Directions:
Go through the listing and return every line with "github" in it.

Provided records:

►

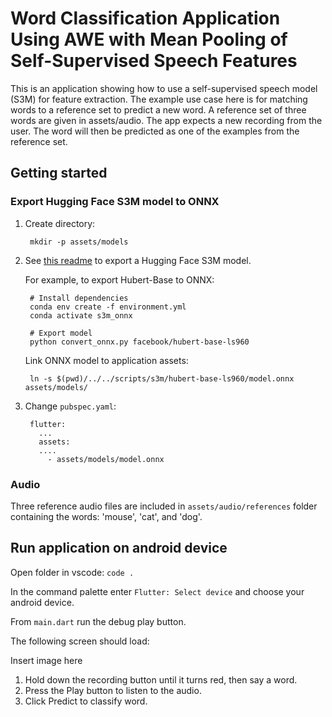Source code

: # Word Classification Application Using AWE with Mean Pooling of Self-Supervised Speech Features

This is an application showing how to use a self-supervised speech model (S3M) for feature extraction. The example use case here is for matching words to a reference set to predict a new word. A reference set of three words are given in assets/audio. The app expects a new recording from the user. The word will then be predicted as one of the examples from the reference set.

## Getting started

### Export Hugging Face S3M model to ONNX

1. Create directory:

		mkdir -p assets/models

2. See [this readme](../../scripts/self_supervised) to export a Hugging Face S3M model.

	For example, to export Hubert-Base to ONNX:

   		# Install dependencies
		conda env create -f environment.yml
		conda activate s3m_onnx

   		# Export model
		python convert_onnx.py facebook/hubert-base-ls960
   
	Link ONNX model to application assets:

		ln -s $(pwd)/../../scripts/s3m/hubert-base-ls960/model.onnx assets/models/


4. Change `pubspec.yaml`:
	
		flutter:
		  ...
		  assets:
		  ....
		    - assets/models/model.onnx

### Audio

Three reference audio files are included in `assets/audio/references` folder containing the words: 'mouse', 'cat', and 'dog'.

## Run application on android device

Open folder in vscode: `code .`

In the command palette enter `Flutter: Select device` and choose your android device.

From `main.dart` run the debug play button.

The following screen should load:

Insert image here

1. Hold down the recording button until it turns red, then say a word.
2. Press the Play button to listen to the audio.
3. Click Predict to classify word.

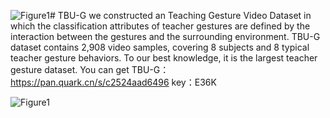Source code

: ![Figure1](https://github.com/user-attachments/assets/b0150b5b-d040-49fb-9fcf-f55a90071037)# TBU-G
we constructed an  Teaching Gesture Video Dataset in which the classification attributes of teacher gestures are defined by the interaction between the gestures and the surrounding environment. TBU-G dataset contains 2,908 video samples, covering 8 subjects and 8 typical teacher gesture behaviors. To our best knowledge, it is the largest teacher gesture dataset. You can get TBU-G：https://pan.quark.cn/s/c2524aad6496 key：E36K

![Figure1](https://github.com/user-attachments/assets/e4907936-bda1-4500-aaa7-567e7bab1e2e)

◄

Exercise solution:
: ![Figure1](https://github.com/user-attachments/assets/b0150b5b-d040-49fb-9fcf-f55a90071037)# TBU-G
![Figure1](https://github.com/user-attachments/assets/e4907936-bda1-4500-aaa7-567e7bab1e2e)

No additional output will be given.